There are basic things you can do with any set of data:
- Validate values (String length tolerance, data type, formatting masks, required field presence, etc.)
- Range correctness (Does this seemingly correct data fall within expected ranges of values)
- Preliminary processing (If I attempt to analyze this data, can I perform the basics without running into errors)
- Preliminary reporting (run a report against a data set and ensure that it passes a sanity test)
- Defining null vs. empty vs. zero vs. False for any given column of data
- Identifying data that is out of place (numeric values dramatically different than other values in a data set, string values that look like they might be misspelled, etc.)
- Eliminating or correcting obviously errant data
Understanding data to identify errors is a whole different ball game, and it is very important.
For instance, you can have a rule that says a serial number must be present in a given data set and that serial number must be alphanumeric with a maximum string length of 255 and a minimum string length of 5.
Looking at the data, you may find one particular serial number value reads "PLEASE ENTER SERIAL"
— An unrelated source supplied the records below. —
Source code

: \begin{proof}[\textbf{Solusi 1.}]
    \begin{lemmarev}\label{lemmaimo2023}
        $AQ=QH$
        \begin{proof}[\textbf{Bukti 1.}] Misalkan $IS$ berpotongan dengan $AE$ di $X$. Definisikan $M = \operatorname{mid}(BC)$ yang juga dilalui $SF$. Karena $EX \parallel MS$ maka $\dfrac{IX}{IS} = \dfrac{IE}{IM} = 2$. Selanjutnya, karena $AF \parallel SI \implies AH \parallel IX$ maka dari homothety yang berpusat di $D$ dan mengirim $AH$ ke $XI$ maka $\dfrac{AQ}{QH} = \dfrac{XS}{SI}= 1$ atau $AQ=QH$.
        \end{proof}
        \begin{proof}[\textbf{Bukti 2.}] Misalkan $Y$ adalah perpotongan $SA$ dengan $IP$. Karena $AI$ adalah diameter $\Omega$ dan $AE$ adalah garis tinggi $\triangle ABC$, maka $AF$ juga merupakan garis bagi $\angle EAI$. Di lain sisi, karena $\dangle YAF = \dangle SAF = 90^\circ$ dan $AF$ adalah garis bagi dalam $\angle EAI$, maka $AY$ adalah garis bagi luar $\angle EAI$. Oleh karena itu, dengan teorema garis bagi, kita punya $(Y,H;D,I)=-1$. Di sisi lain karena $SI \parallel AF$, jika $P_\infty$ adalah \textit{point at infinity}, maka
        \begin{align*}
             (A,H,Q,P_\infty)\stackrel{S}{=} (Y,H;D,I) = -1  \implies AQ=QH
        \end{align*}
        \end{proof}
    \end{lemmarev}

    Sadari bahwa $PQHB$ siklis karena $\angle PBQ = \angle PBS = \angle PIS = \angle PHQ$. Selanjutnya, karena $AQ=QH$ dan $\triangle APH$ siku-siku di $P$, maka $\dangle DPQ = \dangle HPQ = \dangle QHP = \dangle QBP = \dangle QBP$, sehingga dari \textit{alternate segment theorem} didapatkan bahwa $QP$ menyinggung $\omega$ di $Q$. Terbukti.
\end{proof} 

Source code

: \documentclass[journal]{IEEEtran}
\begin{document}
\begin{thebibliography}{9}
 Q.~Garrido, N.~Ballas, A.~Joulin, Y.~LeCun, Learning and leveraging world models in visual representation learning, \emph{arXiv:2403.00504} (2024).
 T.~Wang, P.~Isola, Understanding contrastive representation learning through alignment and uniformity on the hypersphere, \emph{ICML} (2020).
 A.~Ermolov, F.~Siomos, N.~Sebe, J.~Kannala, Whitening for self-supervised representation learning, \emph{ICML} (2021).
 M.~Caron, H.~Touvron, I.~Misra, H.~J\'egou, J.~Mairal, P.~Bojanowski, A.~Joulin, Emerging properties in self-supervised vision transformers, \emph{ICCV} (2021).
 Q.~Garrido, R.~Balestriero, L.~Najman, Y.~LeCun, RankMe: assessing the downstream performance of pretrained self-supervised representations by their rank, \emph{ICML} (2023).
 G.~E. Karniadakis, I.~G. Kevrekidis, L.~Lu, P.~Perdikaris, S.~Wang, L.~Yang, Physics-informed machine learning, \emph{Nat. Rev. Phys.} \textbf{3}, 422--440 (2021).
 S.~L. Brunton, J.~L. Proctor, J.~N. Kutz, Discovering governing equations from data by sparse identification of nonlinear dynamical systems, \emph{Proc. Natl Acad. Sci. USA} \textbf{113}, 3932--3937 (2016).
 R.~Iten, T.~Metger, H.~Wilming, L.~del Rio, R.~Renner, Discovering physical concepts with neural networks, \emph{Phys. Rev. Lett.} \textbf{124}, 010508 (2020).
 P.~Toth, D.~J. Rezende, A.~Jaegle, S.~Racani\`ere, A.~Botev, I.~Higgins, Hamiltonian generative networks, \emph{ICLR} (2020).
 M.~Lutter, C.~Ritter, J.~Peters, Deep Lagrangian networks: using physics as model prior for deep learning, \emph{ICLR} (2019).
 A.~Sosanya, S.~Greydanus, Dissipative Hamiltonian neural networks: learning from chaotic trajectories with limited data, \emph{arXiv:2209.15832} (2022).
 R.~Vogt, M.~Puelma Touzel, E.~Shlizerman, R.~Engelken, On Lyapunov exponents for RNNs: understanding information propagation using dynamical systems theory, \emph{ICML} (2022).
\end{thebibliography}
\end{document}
It's perfectly valid, but wrong.
That's kind of an obvious one, but say you're processing stock data and you had a price range for 1000 stocks that was under a dollar. A lot of people would not know that a stock price so low is invalid on certain exchanges and perfectly valid on others. You need knowledge about your data to understand if what you are seeing is problematic or not.
In the real world, you don't always have the luxury of understanding your data intimately.
The way I avoid problems is by leveraging the people around me. For small data sets, I can ask someone to review the data in it's entirety. For large ones, pulling a set of random samples and asking someone to do a sanity check on the data is more appropriate.
Further, questioning the source of the data and how well that data source can be trusted is imperative. I often have multiple conflicting sources of data and we create rules to determine the "source of truth". Sometimes one data set has great data in a given aspect, but other data sets are stronger in other areas.
Manually entered data is usually what I'm most skeptical about, but in some cases it is stronger than anything that can be acquired through automation.